1815 – point de départ: à la chute de Napoléon, le Congrès de Vienne attribue les sept districts jurassiens de l’Evêché de Bâle au canton de Berne. Mais les Jurassiens se sentent culturellement éloignés de leur nouveau canton.

1947 – le détonateur: le gouvernement bernois refuse d’attribuer la Direction des travaux publics à Georges Moeckli, élu de la partie jurassienne du canton, au prétexte qu’il ne maîtrise pas suffisamment l’allemand. Cette décision suscite l’indignation des Jurassiens. Un mouvement séparatiste est créé la même année.

1950 – mesures démocratiques: un vote cantonal est organisé dans l’espoir d’apaiser les tensions. Les électeurs bernois acceptent de modifier leur constitution. Le français est promu deuxième langue officielle et les districts jurassiens se voient attribuer deux sièges au sein du gouvernement cantonal.

Années 1960-1970 – c’est l’escalade: le Front de libération du Jura (FLJ), un groupe de lutte séparatiste jurassien, multiplie les actions violentes. Il se fait notamment remarquer par les incendies criminels de trois fermes bernoises sur territoire jurassien et par l’explosion d’un dépôt de munition de l’armée suisse.

1974-1975 –mesures démocratiques:

1.  Des votations régionales (plébiscites) sont organisées en cascade. Les trois districts du Nord décident de créer leur propre canton, les trois districts du Sud restent bernois.

2.  En 1978, une votation est organisée à l’échelle nationale. Le peuple suisse se déclare favorable à 80% à la création du nouveau canton du Jura.

1980-1990 – nouvelles tensions: les activistes jurassiens détruisent une statue élevée à la mémoire des troupes suisses mobilisées durant la Première guerre mondiale. Deux ans plus tard, ils s’en prennent à la fontaine de la justice à Berne.

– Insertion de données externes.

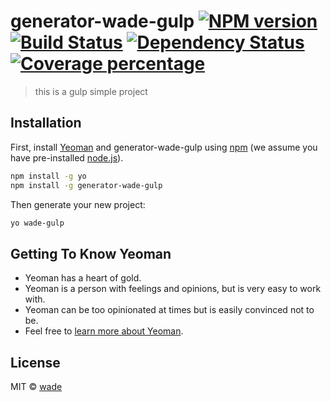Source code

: # generator-wade-gulp [![NPM version][npm-image]][npm-url] [![Build Status][travis-image]][travis-url] [![Dependency Status][daviddm-image]][daviddm-url] [![Coverage percentage][coveralls-image]][coveralls-url]
> this is a gulp simple project

## Installation

First, install [Yeoman](http://yeoman.io) and generator-wade-gulp using [npm](https://www.npmjs.com/) (we assume you have pre-installed [node.js](https://nodejs.org/)).

```bash
npm install -g yo
npm install -g generator-wade-gulp
```

Then generate your new project:

```bash
yo wade-gulp
```

## Getting To Know Yeoman

 * Yeoman has a heart of gold.
 * Yeoman is a person with feelings and opinions, but is very easy to work with.
 * Yeoman can be too opinionated at times but is easily convinced not to be.
 * Feel free to [learn more about Yeoman](http://yeoman.io/).

## License

MIT © [wade]()


[npm-image]: https://badge.fury.io/js/generator-wade-gulp.svg
[npm-url]: https://npmjs.org/package/generator-wade-gulp
[travis-image]: https://travis-ci.com/web-wade/generator-wade-gulp.svg?branch=master
[travis-url]: https://travis-ci.com/web-wade/generator-wade-gulp
[daviddm-image]: https://david-dm.org/web-wade/generator-wade-gulp.svg?theme=shields.io
[daviddm-url]: https://david-dm.org/web-wade/generator-wade-gulp
[coveralls-image]: https://coveralls.io/repos/web-wade/generator-wade-gulp/badge.svg
[coveralls-url]: https://coveralls.io/r/web-wade/generator-wade-gulp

En 1993, un jeune séparatiste est tué dans l’explosion d’une bombe qu’il préparait devant le siège du parlement bernois.

1994 – désescalade et début du dialogue interjurassien: l’Assemblée interjurassienne (AIJ), institution de réconciliation entre les cantons de Berne et du Jura, est créée sous l’égide du Conseil fédéral.

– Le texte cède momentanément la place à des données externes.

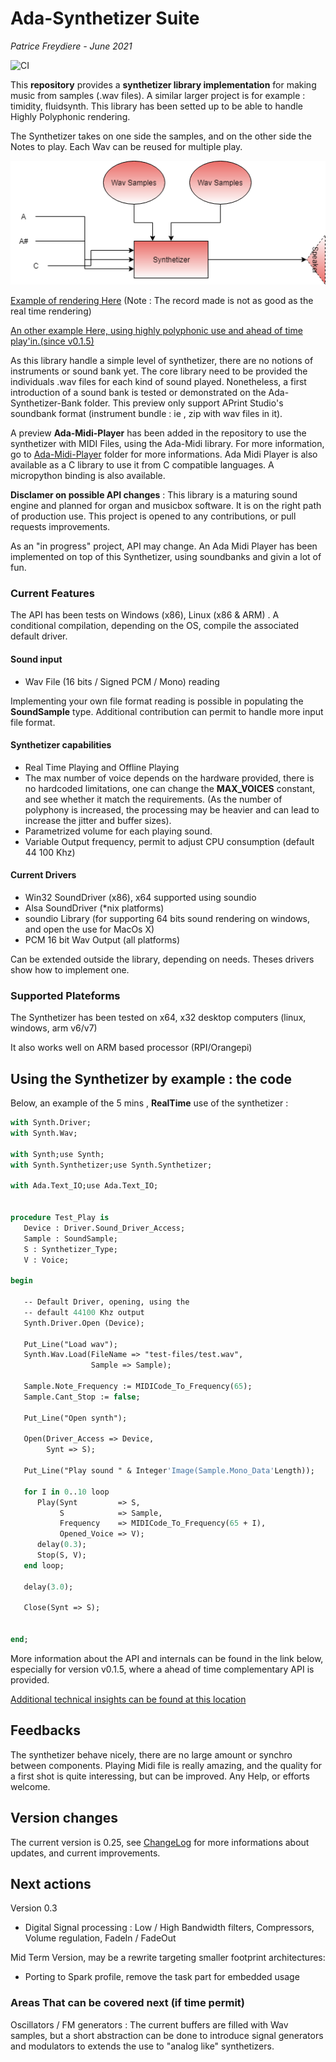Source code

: # Ada-Synthetizer Suite

*Patrice Freydiere - June 2021*

![CI](https://github.com/frett27/Ada-Synthetizer/workflows/CI/badge.svg)

This **repository** provides a **synthetizer library implementation** for making music from samples (.wav files). A similar larger project is for example : timidity, fluidsynth. This library has been setted up to be able to handle Highly Polyphonic rendering. 

The Synthetizer takes on one side the samples, and on the other side the Notes to play. Each Wav can be reused for multiple play. 



![](Ada-Synthetizer/doc/Synthetizer.png)



[Example of rendering Here](http://www.barrel-organ-discovery.org/work/Record_Synth_Test_LowBandWidth_Applied.wav)  (Note : The record made is not as good as the real time rendering)

[An other example Here, using highly polyphonic use and ahead of time play'in.(since v0.1.5)](http://www.barrel-organ-discovery.org/work/2019-10_dacquin.wav)



As this library handle a simple level of synthetizer, there are no notions of instruments or sound bank yet. The core library need to be provided the individuals .wav files for each kind of sound played. Nonetheless, a first introduction of a sound bank is tested or demonstrated on the Ada-Synthetizer-Bank folder. This preview only support APrint Studio's soundbank format (instrument bundle : ie , zip with wav files in it).



A preview **Ada-Midi-Player** has been added in the repository to use the synthetizer with MIDI Files, using the Ada-Midi library. For more information, go to [Ada-Midi-Player](Ada-Midi-Player) folder for more informations. Ada Midi Player is also available as a C library to use it from C compatible languages. A micropython binding is also available.



**Disclamer on possible API changes** : This library is a maturing sound engine and planned for organ and musicbox software. It is on the right path of production use. This project is opened to any contributions, or pull requests improvements. 

As an "in progress" project, API may change. An Ada Midi Player has been implemented on top of this Synthetizer, using soundbanks and givin a lot of fun.



### Current Features

The API has been tests on Windows (x86), Linux (x86 & ARM) . A conditional compilation, depending on the OS, compile the associated default driver.  

#### Sound input

- Wav File (16 bits / Signed PCM / Mono) reading

Implementing your own file format reading is possible in populating the **SoundSample** type. Additional contribution can permit to handle more input file format.

#### Synthetizer capabilities 

- Real Time Playing and Offline Playing
- The max number of voice depends on the hardware provided, there is no hardcoded limitations, one can change the **MAX_VOICES** constant, and see whether it match the requirements. (As the number of polyphony is increased, the processing may be heavier and can lead to increase the jitter and buffer sizes).
- Parametrized volume for each playing sound.
- Variable Output frequency, permit to adjust CPU consumption (default 44 100 Khz)

#### Current Drivers

- Win32 SoundDriver (x86), x64 supported using soundio
- Alsa SoundDriver (*nix platforms)
- soundio Library (for supporting 64 bits sound rendering on windows, and open the use for MacOs X)
- PCM 16 bit Wav Output (all platforms)


Can be extended outside the library, depending on needs. Theses drivers show how to implement one.

### Supported Plateforms

The Synthetizer has been tested on x64, x32 desktop computers (linux, windows, arm v6/v7)

It also works well on ARM based processor (RPI/Orangepi)





## Using the Synthetizer by example : the code

Below, an example of the 5 mins , **RealTime** use of the synthetizer :



```pascal
with Synth.Driver;
with Synth.Wav;

with Synth;use Synth;
with Synth.Synthetizer;use Synth.Synthetizer;

with Ada.Text_IO;use Ada.Text_IO;


procedure Test_Play is
   Device : Driver.Sound_Driver_Access;
   Sample : SoundSample;
   S : Synthetizer_Type;
   V : Voice;

begin

   -- Default Driver, opening, using the
   -- default 44100 Khz output
   Synth.Driver.Open (Device);

   Put_Line("Load wav");
   Synth.Wav.Load(FileName => "test-files/test.wav",
                  Sample => Sample);

   Sample.Note_Frequency := MIDICode_To_Frequency(65);
   Sample.Cant_Stop := false;

   Put_Line("Open synth");

   Open(Driver_Access => Device,
        Synt => S);

   Put_Line("Play sound " & Integer'Image(Sample.Mono_Data'Length));

   for I in 0..10 loop
      Play(Synt         => S,
           S            => Sample,
           Frequency    => MIDICode_To_Frequency(65 + I),
           Opened_Voice => V);
      delay(0.3);
      Stop(S, V);
   end loop;

   delay(3.0);

   Close(Synt => S);


end;

```

More information about the API and internals can be found in the link below, especially for version v0.1.5, where a ahead of time complementary API is provided. 

[Additional technical insights can be found at this location](Ada-Synthetizer/doc/architecture.md)



## Feedbacks

The synthetizer behave nicely, there are no large amount or synchro between components. Playing Midi file is really amazing, and the quality for a first shot is quite interessing, but can be improved. Any Help, or efforts welcome.



## Version changes

The current version is 0.25, see [ChangeLog](CHANGELOG.md) for more informations about updates, and current improvements.



## Next actions



Version 0.3

- Digital Signal processing : Low / High Bandwidth filters, Compressors, Volume regulation, FadeIn / FadeOut

Mid Term Version, may be a rewrite targeting smaller footprint architectures:

- Porting to Spark profile, remove the task part for embedded usage



### Areas That can be covered next (if time permit)

Oscillators / FM generators : The current buffers are filled with Wav samples, but a short abstraction can be done to introduce signal generators and modulators to extends the use to "analog like" synthetizers.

Dès 1996 – autres mesures démocratiques:

1.  Votation communale: la commune de Vellerat quitte le canton de Berne et rejoint celui du Jura.

2.  En 2013, votation régionale sur l’ouverture d’un processus de création d’un nouveau canton comprenant le Jura et le Jura bernois. Les citoyens des trois districts francophones du canton de Berne s’y opposent à une large majorité, mais le «oui» l’emporte à 55% dans la commune de Moutier.

3.  18 juin 2017: les citoyens de la ville de Moutier confirment leur décision et disent «oui» à 51,7% à leur rattachement au canton du Jura.

Décision formelle: les électeurs des cantons de Berne et du Jura doivent encore valider la décision des citoyens de Moutier. Une pure formalité. Le feu vert final sera donné par le Parlement suisse.